Configure Docker or Containerd for GPU
Before the device plugin can function changes must be made to some files depending on the chosen container runtime on a node. In this installation process we are using containerd, but if you are unsure, run kubectl get nodes -o wide
to list all nodes and check their configured container runtime.
For containerd as a runtime (used in this whole installation process):
Create or modify the file /etc/containerd/config.toml
to contain the following:
version = 2
[plugins]
[plugins."io.containerd.grpc.v1.cri"]
[plugins."io.containerd.grpc.v1.cri".containerd]
default_runtime_name = "nvidia"
[plugins."io.containerd.grpc.v1.cri".containerd.runtimes]
[plugins."io.containerd.grpc.v1.cri".containerd.runtimes.nvidia]
privileged_without_host_devices = false
runtime_engine = ""
runtime_root = ""
runtime_type = "io.containerd.runc.v2"
[plugins."io.containerd.grpc.v1.cri".containerd.runtimes.nvidia.options]
BinaryName = "/usr/bin/nvidia-container-runtime"
Afterwards run sudo nvidia-ctk runtime configure --runtime=containerd
and restart the containerd service using systemctl restart containerd
.
For docker as a runtime:
Create or modify the file /etc/docker/daemon.json
to contain the following:
{
"default-runtime": "nvidia",
"runtimes": {
"nvidia": {
"path": "/usr/bin/nvidia-container-runtime",
"runtimeArgs": []
}
}
}
Afterwards run sudo nvidia-ctk runtime configure --runtime=docker
and restart the docker service using systemctl restart docker
.
helm_install
Installs helm, a package manager for Kubernetes. Helm is used to install the NVIDIA device plugin for Kubernetes. Run helm version --short
to check the installation.
nvidia_container_toolkit_install
Installs the nvidia-container-tookit, needed by the NVIDIA device plugin for Kubernetes.

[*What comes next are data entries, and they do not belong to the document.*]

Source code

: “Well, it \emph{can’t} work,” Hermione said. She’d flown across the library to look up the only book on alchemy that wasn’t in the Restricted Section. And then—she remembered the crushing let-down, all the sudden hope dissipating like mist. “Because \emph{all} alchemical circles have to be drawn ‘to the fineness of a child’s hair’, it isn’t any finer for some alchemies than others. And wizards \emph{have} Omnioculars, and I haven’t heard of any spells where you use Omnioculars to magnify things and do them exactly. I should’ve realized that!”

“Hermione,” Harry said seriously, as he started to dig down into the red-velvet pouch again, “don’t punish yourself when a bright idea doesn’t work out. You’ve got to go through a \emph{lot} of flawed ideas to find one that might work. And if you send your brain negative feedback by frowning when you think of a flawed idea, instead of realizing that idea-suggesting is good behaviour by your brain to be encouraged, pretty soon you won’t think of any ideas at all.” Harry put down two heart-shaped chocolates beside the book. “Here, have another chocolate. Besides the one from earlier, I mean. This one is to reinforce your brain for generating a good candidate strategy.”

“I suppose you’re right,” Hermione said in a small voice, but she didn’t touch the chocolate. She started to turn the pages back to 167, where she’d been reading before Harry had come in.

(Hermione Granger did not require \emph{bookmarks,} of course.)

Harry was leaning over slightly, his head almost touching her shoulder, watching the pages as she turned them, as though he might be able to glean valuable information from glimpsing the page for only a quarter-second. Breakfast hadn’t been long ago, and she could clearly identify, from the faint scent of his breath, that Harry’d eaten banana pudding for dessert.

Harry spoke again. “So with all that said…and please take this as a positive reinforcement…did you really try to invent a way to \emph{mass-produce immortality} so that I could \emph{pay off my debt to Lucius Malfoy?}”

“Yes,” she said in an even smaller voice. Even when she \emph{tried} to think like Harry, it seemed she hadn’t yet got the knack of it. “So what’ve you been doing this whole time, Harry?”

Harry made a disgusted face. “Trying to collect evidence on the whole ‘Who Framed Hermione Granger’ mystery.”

Run nvidia-ctk --version
to check the installation.
device_plugin_install
Installs the NVIDIA device plugin for Kubernetes using helm. Run helm list -A
to check if the plugin was installed successfully.
Possible errors
If there is a problem with a node, first try restarting the docker
, containerd
and kubelet
services on that node by running sudo systemctl restart docker containerd kubelet
.
Container runtime is not running
root@kubemaster:~$ sudo kubeadm init
[ERROR CRI]: container runtime is not running: output: time="2022-05-20T02:06:28Z"level=fatal msg="getting status of runtime: rpc error: code = Unimplemented desc = unknown service runtime.v1alpha2.RuntimeService"
If this error comes up while initializing the master node or adding a worker to the cluster, try restarting the docker
and containerd
services by running systemctl restart docker containerd
. If this does not solve the problem delete the file /etc/containerd/config.toml
, restart containerd and try again.
kubectl: Connection refused
The error “Connection refused” when running a kubectl command often means that swap is not turned off.
Turn off swap temporarily by running sudo swapoff -a
or run the perma_disable_swap.sh
script.
Some PCs turn swap back on after reboot, even after “permanently” turning it off by changing the /etc/fstab
file.
Node does not have status READY
If a node does not change its status to READY after a while (typically max. 10 minutes) you can restart the services needed by Kubernetes by running sudo systemctl restart docker containerd kubelet
. If that does not help, restart the system. If that also fails look at the events in the node by running kubectl describe node <node-name>
and try to solve the problem from there.